[Items listed in a dataset]

[Start of Attachment]

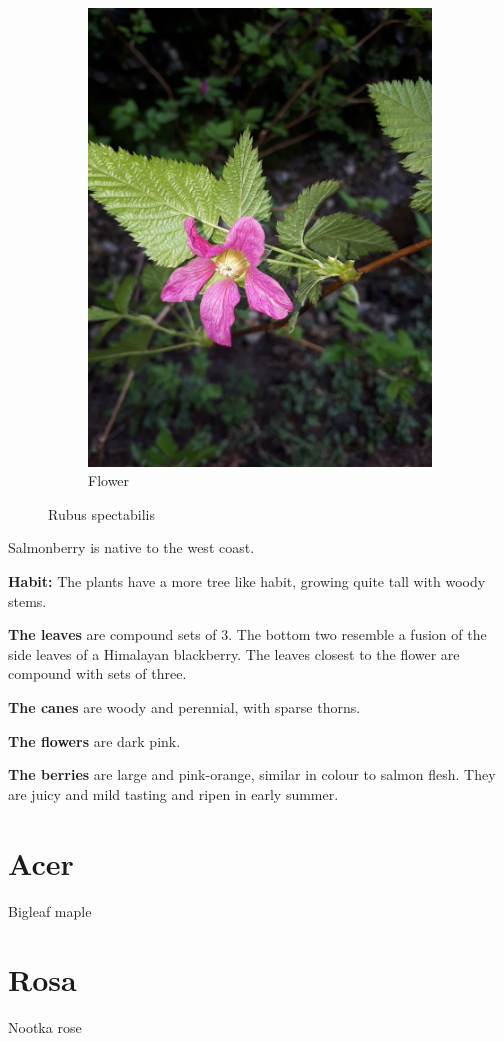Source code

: \begin{figure}
\begin{subfigure}{0.48\textwidth}
    \includegraphics[width=\textwidth]{rubus/spectabilis_flower_01}
    \caption{Flower}
    \label{fig:rub:spectabilis:berry}
\end{subfigure}

        
\caption{Rubus spectabilis}
\label{fig:rub:spectabilis}
\end{figure}

Salmonberry is native to the west coast.

\textbf{Habit:} The plants have a more tree like habit, growing quite tall with woody stems.

\textbf{The leaves} are compound sets of 3. The bottom two resemble a fusion of the side leaves of a Himalayan blackberry. The leaves closest to the flower are compound with sets of three.

\textbf{The canes} are woody and perennial, with sparse thorns.

\textbf{The flowers} are dark pink.

\textbf{The berries} are large and pink-orange, similar in colour to salmon flesh. They are juicy and mild tasting and ripen in early summer.


\section{Acer}

Bigleaf maple

\section{Rosa}

Nootka rose

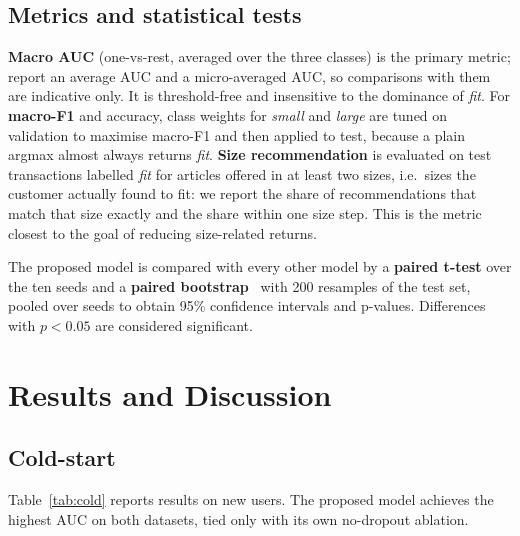 \subsection{Metrics and statistical tests}
\textbf{Macro AUC} (one-vs-rest, averaged over the three classes) is the primary metric; \cite{misra2018fit} report an average AUC and \cite{sheikh2019sfnet} a micro-averaged AUC, so comparisons with them are indicative only. It is threshold-free and insensitive to the dominance of \emph{fit}. For \textbf{macro-F1} and accuracy, class weights for \emph{small} and \emph{large} are tuned on validation to maximise macro-F1 and then applied to test, because a plain argmax almost always returns \emph{fit}. \textbf{Size recommendation} is evaluated on test transactions labelled \emph{fit} for articles offered in at least two sizes, i.e.\ sizes the customer actually found to fit: we report the share of recommendations that match that size exactly and the share within one size step. This is the metric closest to the goal of reducing size-related returns.

The proposed model is compared with every other model by a \textbf{paired t-test} over the ten seeds and a \textbf{paired bootstrap}~\cite{efron1993bootstrap} with 200 resamples of the test set, pooled over seeds to obtain 95\% confidence intervals and p-values. Differences with $p < 0.05$ are considered significant.

\section{Results and Discussion}\label{sec6}

\subsection{Cold-start}
Table~\ref{tab:cold} reports results on new users. The proposed model achieves the highest AUC on both datasets, tied only with its own no-dropout ablation.

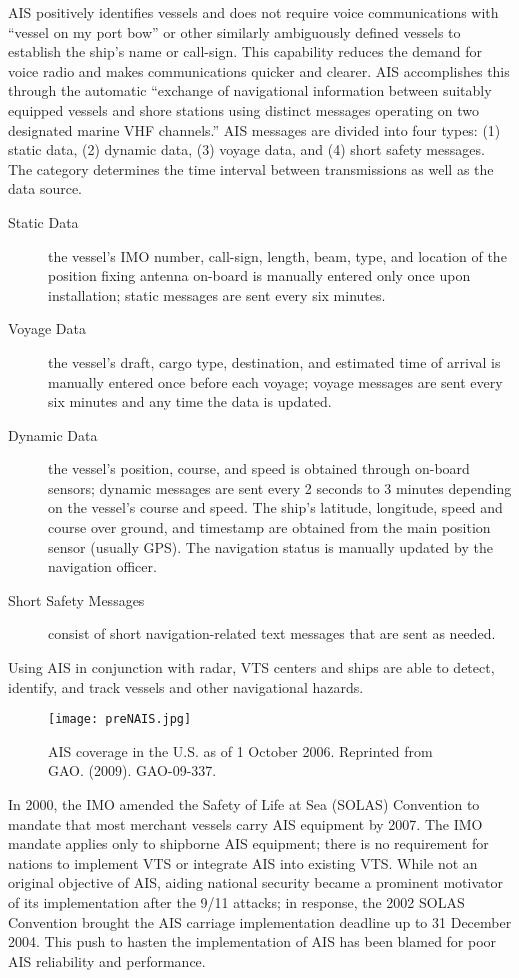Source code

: \documentclass[twoside,symmetric,notoc]{tufte-book}
\begin{document}
\par{AIS positively identifies vessels and does not require voice communications with ``vessel on my port bow'' or other similarly ambiguously defined vessels to establish the ship's name or call-sign. This capability reduces the demand for voice radio and makes communications quicker and clearer. AIS accomplishes this through the automatic ``exchange of navigational information between suitably equipped vessels and shore stations using distinct messages \textellipsis operating on two designated marine VHF channels.''\cite{NMEA} AIS messages are divided into four types: (1) static data, (2) dynamic data, (3) voyage data, and (4) short safety messages. The category determines the time interval between transmissions as well as the data source.\cite{TRB}
\begin{description}
\item[Static Data] the vessel's IMO number, call-sign, length, beam, type, and location of the position fixing antenna on-board is manually entered only once upon installation; static messages are sent every six minutes. 
\item[Voyage Data] the vessel's draft, cargo type, destination, and estimated time of arrival is manually entered once before each voyage; voyage messages are sent every six minutes and any time the data is updated. 
\item[Dynamic Data] the vessel's position, course, and speed is obtained through on-board sensors; dynamic messages are sent every 2 seconds to 3 minutes depending on the vessel's course and speed. The ship's latitude, longitude, speed and course over ground, and timestamp are obtained from the main position sensor (usually GPS). The navigation status is manually updated by the navigation officer.
\item[Short Safety Messages] consist of short navigation-related text messages that are sent as needed. 
\end{description}
Using AIS in conjunction with radar, VTS centers and ships are able to detect, identify, and track vessels and other navigational hazards.
\begin{figure}
	\centering
		\texttt{[image: preNAIS.jpg]}
	\caption[AIS coverage in the U.S. as of 1 October 2006.]{AIS coverage in the U.S. as of 1 October 2006. Reprinted from GAO. (2009). GAO-09-337.}
	\label{fig:preNAIS}
	\forceversofloat
\end{figure}
}
\par{%
In 2000, the IMO amended the Safety of Life at Sea (SOLAS) Convention to mandate that most merchant vessels carry AIS equipment by 2007.\cite{Swedish_Club} The IMO mandate applies only to shipborne AIS equipment; there is no requirement for nations to implement VTS or integrate AIS into existing VTS.\cite{IALA} While not an original objective of AIS, aiding national security became a prominent motivator of its implementation after the 9/11 attacks; in response, the 2002 SOLAS Convention brought the AIS carriage implementation deadline up to 31 December 2004.\cite{FR} This push to hasten the implementation of AIS has been blamed for poor AIS reliability and performance.\cite{Lu}
}
\end{document}
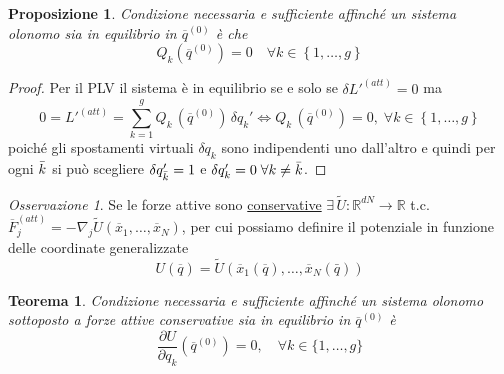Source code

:\documentclass{book}
\theoremstyle{plain}
\newtheorem{teo}{Teorema}[chapter]
\theoremstyle{plain}
\theoremstyle{plain}
\theoremstyle{plain}
\theoremstyle{plain}
\newtheorem{prop}{Proposizione}[chapter]
\theoremstyle{definition}
\theoremstyle{remark}
\newtheorem*{oss}{Osservazione}
\theoremstyle{definition}
\begin{document}
\begin{prop}
    Condizione necessaria e sufficiente affinché un sistema olonomo sia in equilibrio in $\overline{q}^{(0)}$ è che 
    \begin{displaymath}
        Q_{k}\left(\overline{q}^{(0)}\right)=0 \quad \forall k \in \left\{1, \ldots, g\right\} 
    \end{displaymath}
\end{prop}

\begin{proof}
    Per il PLV il sistema è in equilibrio se e solo se $\delta L'^{(att)}=0$ ma
    \begin{displaymath}
        0=L'^{(att)}=\sum_{k=1}^g Q_k\,(\overline{q}^{(0)})\,\delta q_k'\iff Q_k\,(\overline{q}^{(0)})=0,\; \forall k \in \left\{1, \ldots, g\right\}
    \end{displaymath}
    poiché gli spostamenti virtuali $\delta q_k$ sono indipendenti uno dall'altro e quindi per ogni $\Bar{k}$ si può scegliere $\delta q_{\Bar{k}}'=1$ e $\delta q_k'=0 \; \forall k\neq\Bar{k}$. 
\end{proof}

\begin{oss}
    Se le forze attive sono \underline{conservative} $\exists \, \widetilde{U}: \mathbb{R}^{dN} \to \mathbb{R}$ t.c. $\overline{F}_{j}^{(att)}=-\nabla_{j} \widetilde{U}\left(\overline{x}_{1}, \ldots, \overline{x}_{N}\right)$, per cui possiamo definire il potenziale in funzione delle coordinate generalizzate
    \begin{displaymath}
    \boxed{
        U\left(\overline{q}\right)=\widetilde{U}\left(\overline{x}_{1}\left(\overline{q}\right), \ldots, \overline{x}_{N}\left(\bar{q}\right)\right)
        }
    \end{displaymath}
\end{oss}

\begin{teo}
    Condizione necessaria e sufficiente affinché un sistema olonomo sottoposto a forze attive conservative sia in equilibrio in $\overline{q}^{(0)}$ è
    \begin{displaymath}
    \boxed{
        \frac{\partial U}{\partial q_{k}}\left(\overline{q}^{(0)}\right)=0, \quad \forall k \in \{1, \ldots, g\}
        }
    \end{displaymath}
\end{teo}
\end{document}
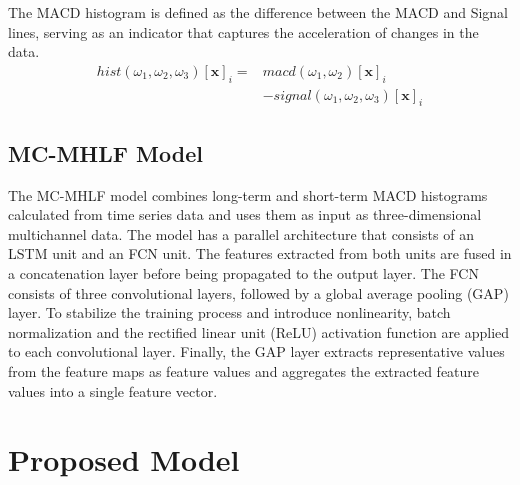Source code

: \documentclass[conference]{IEEEtran}
\begin{document}
The MACD histogram is defined as the difference between the MACD and Signal lines, serving as an indicator that captures the acceleration of changes in the data.
\begin{equation}
\begin{split}
hist(\omega_1,\omega_2,\omega_3)[\mathbf{x}]_i ={}& macd(\omega_1,\omega_2)[\mathbf{x}]_i\\
& -signal(\omega_1,\omega_2,\omega_3)[\mathbf{x}]_i
\end{split}
\end{equation}

\subsection{MC-MHLF Model}

The MC-MHLF model combines long-term and short-term MACD histograms calculated from time series data and uses them as input as three-dimensional multichannel data. The model has a parallel architecture that consists of an LSTM unit and an FCN unit. The features extracted from both units are fused in a concatenation layer before being propagated to the output layer. The FCN consists of three convolutional layers, followed by a global average pooling (GAP) layer. To stabilize the training process and introduce nonlinearity, batch normalization and the rectified linear unit (ReLU) activation function are applied to each convolutional layer. Finally, the GAP layer extracts representative values from the feature maps as feature values and aggregates the extracted feature values into a single feature vector.

\section{Proposed Model}
\end{document}
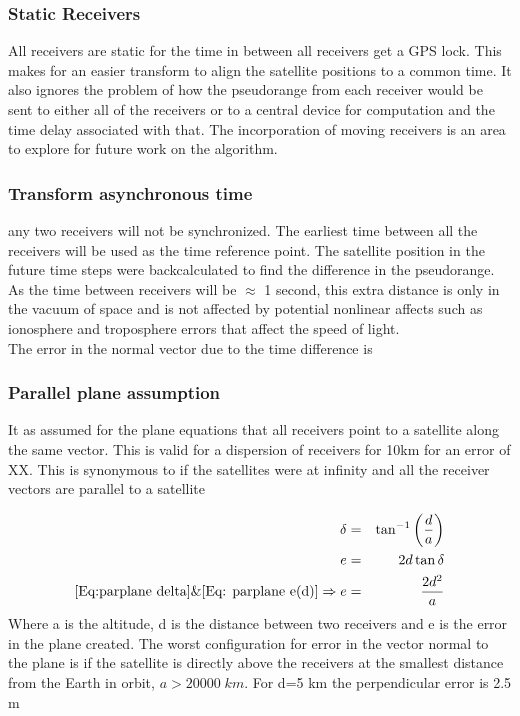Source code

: \documentclass[11pt,a4paper]{article}
\begin{document}
\subsubsection{Static Receivers}
All receivers are static for the time in between all receivers get a GPS lock. This makes for an easier transform to align the satellite positions to a common time. It also ignores the problem of how the pseudorange from each receiver would be sent to either all of the receivers or to a central device for computation and the time delay associated with that. The incorporation of moving receivers is an area to explore for future work on the algorithm.

\subsubsection{Transform asynchronous time}
any two receivers will not be synchronized. The earliest time between all the receivers will be used as the time reference point. The satellite position in the future time steps were backcalculated to find the difference in the pseudorange. As the time between receivers will be $\approx$ 1 second, this extra distance is only in the vacuum of space and is not affected by potential nonlinear affects such as ionosphere and troposphere errors that affect the speed of light.\\

The error in the normal vector due to the time difference is


\subsubsection{Parallel plane assumption}
It as assumed for the plane equations that all receivers point to a satellite along the same vector. This is valid for a dispersion of receivers for 10km for an error of XX. This is synonymous to if the satellites were at infinity and all the receiver vectors are parallel to a satellite



\begin{eqnarray}
\delta &=& \tan^{-1}\left(\frac{d}{a}\right) \label{Eq:parplane delta}\\
e &=& 2d\tan\delta \label{Eq: parplane e(d)}\\
\eqref{Eq:parplane delta} \& \eqref{Eq: parplane e(d)}\Rightarrow e&=&\frac{2d^2}{a}
\end{eqnarray}
Where a is the altitude, d is the distance between two receivers and e is the error in the plane created. The worst configuration for error in the vector normal to the plane is if the satellite is directly above the receivers at the smallest distance from the Earth in orbit, $a>20000\;km$. For d=5 km the perpendicular error is 2.5 m
\end{document}
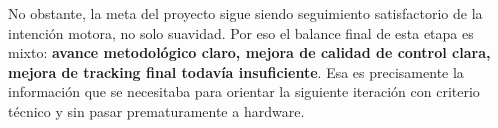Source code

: \documentclass[11pt,a4paper]{article}
\begin{document}
No obstante, la meta del proyecto sigue siendo seguimiento satisfactorio de la intenci\'on motora, no solo suavidad. Por eso el balance final de esta etapa es mixto: \textbf{avance metodol\'ogico claro, mejora de calidad de control clara, mejora de tracking final todav\'ia insuficiente}. Esa es precisamente la informaci\'on que se necesitaba para orientar la siguiente iteraci\'on con criterio t\'ecnico y sin pasar prematuramente a hardware.



\end{document}
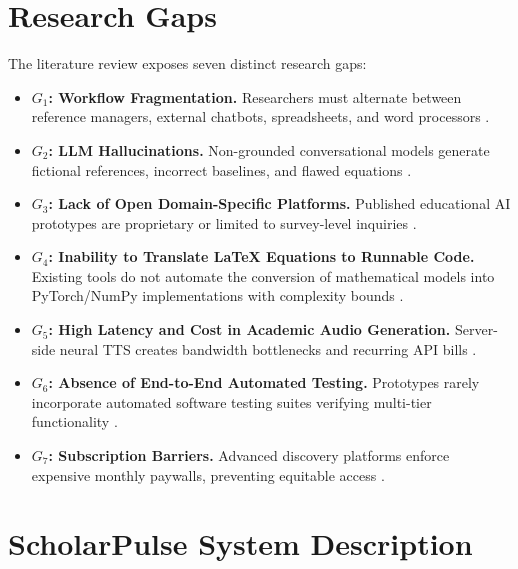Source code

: \documentclass[conference]{IEEEtran}
\begin{document}
\section{Research Gaps}
The literature review exposes seven distinct research gaps:
\begin{itemize}
    \item \textbf{$G_1$: Workflow Fragmentation.} Researchers must alternate between reference managers, external chatbots, spreadsheets, and word processors \cite{alharbi2024, sharma2024}.
    \item \textbf{$G_2$: LLM Hallucinations.} Non-grounded conversational models generate fictional references, incorrect baselines, and flawed equations \cite{ji2023, gao2024}.
    \item \textbf{$G_3$: Lack of Open Domain-Specific Platforms.} Published educational AI prototypes are proprietary or limited to survey-level inquiries \cite{ogunleye2025, alqahtani2024}.
    \item \textbf{$G_4$: Inability to Translate LaTeX Equations to Runnable Code.} Existing tools do not automate the conversion of mathematical models into PyTorch/NumPy implementations with complexity bounds \cite{gemini2024}.
    \item \textbf{$G_5$: High Latency and Cost in Academic Audio Generation.} Server-side neural TTS creates bandwidth bottlenecks and recurring API bills \cite{tan2023, kaur2024}.
    \item \textbf{$G_6$: Absence of End-to-End Automated Testing.} Prototypes rarely incorporate automated software testing suites verifying multi-tier functionality \cite{ogunleye2025}.
    \item \textbf{$G_7$: Subscription Barriers.} Advanced discovery platforms enforce expensive monthly paywalls, preventing equitable access \cite{sharma2024}.
\end{itemize}

\section{ScholarPulse System Description}
\end{document}
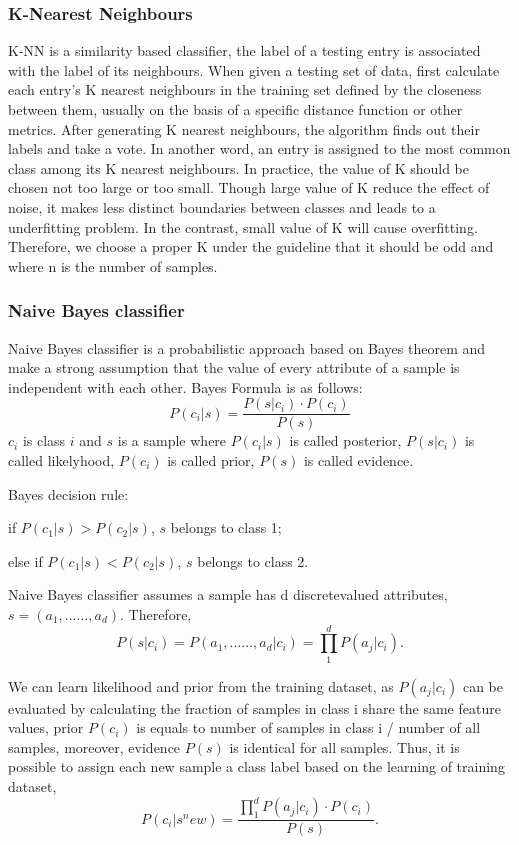 \documentclass[conference]{IEEEtran}
\begin{document}
\subsubsection{K-Nearest Neighbours}
K-NN is a similarity based classifier, the label of a testing entry is associated with the label of its neighbours. When given a testing set of data, first calculate each entry’s K nearest neighbours in the training set defined by the closeness between them, usually on the basis of a specific distance function or other metrics. After generating K nearest neighbours, the algorithm finds out their labels and take a vote. In another word, an entry is assigned to the most common class among its K nearest neighbours. 
In practice, the value of K should be chosen not too large or too small\cite{Everitt}. Though large value of K reduce the effect of noise, it makes less distinct boundaries between classes and leads to a underfitting problem. In the contrast, small value of K will cause overfitting. Therefore, we choose a proper K under the guideline that it should be odd and  where n is the number of samples.

\subsubsection{Naive Bayes classifier}
Naive Bayes classifier is a probabilistic approach based on Bayes theorem and make a strong assumption that the value of every attribute of a sample is independent with each other\cite{Narasimha}. Bayes Formula is as follows: 
\begin{equation}
P(c_i|s) = \frac{P(s|c_i) \cdot P(c_i)}{P(s)}
\end{equation}
$c_i$ is class $i$ and $s$ is a sample
where $P(c_i|s)$ is called posterior, $P(s|c_i)$ is called likelyhood, $P(c_i)$ is called prior, $P(s)$ is called evidence.

Bayes decision rule:

if $P(c_1|s) > P(c_2|s)$, $s$ belongs to class 1;

else if $P(c_1|s) < P(c_2|s)$, $s$ belongs to class 2. 

Naive Bayes classifier assumes a sample has d discrete­valued attributes, $s = (a_1, ......, a_d)$. Therefore, 
\begin{equation*}
P(s|c_i) = P(a_1, ......, a_d|c_i) = \prod^d_1P(a_j|c_i).
\end{equation*}


We can learn likelihood and prior from the training dataset, as $P(a_j|c_i)$ can be evaluated by calculating the fraction of samples in class i share the same feature values, prior $P(c_i)$ is equals to number of samples in class i / number of all samples, moreover, evidence $P(s)$ is identical for all samples. Thus, it is possible to assign each new sample a class label based
on the learning of training dataset, 
\begin{equation*}
P(c_i|s^new) = \frac{\prod^d_1 P(a_j|c_i) \cdot P(c_i)}{P(s)}.
\end{equation*}
\end{document}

[End of Attachment]

_Task details_
In the data above, take the line with "High Latency and", the line with "K-NN is a similarity", and every line between, and set them down exactly without pictures.

_Exercise output_
    \item \textbf{$G_5$: High Latency and Cost in Academic Audio Generation.} Server-side neural TTS creates bandwidth bottlenecks and recurring API bills \cite{tan2023, kaur2024}.
    \item \textbf{$G_6$: Absence of End-to-End Automated Testing.} Prototypes rarely incorporate automated software testing suites verifying multi-tier functionality \cite{ogunleye2025}.
    \item \textbf{$G_7$: Subscription Barriers.} Advanced discovery platforms enforce expensive monthly paywalls, preventing equitable access \cite{sharma2024}.
\end{itemize}

\section{ScholarPulse System Description}
\end{document}
 \documentclass[conference]{IEEEtran}
\begin{document}
\subsubsection{K-Nearest Neighbours}
K-NN is a similarity based classifier, the label of a testing entry is associated with the label of its neighbours. When given a testing set of data, first calculate each entry’s K nearest neighbours in the training set defined by the closeness between them, usually on the basis of a specific distance function or other metrics. After generating K nearest neighbours, the algorithm finds out their labels and take a vote. In another word, an entry is assigned to the most common class among its K nearest neighbours. 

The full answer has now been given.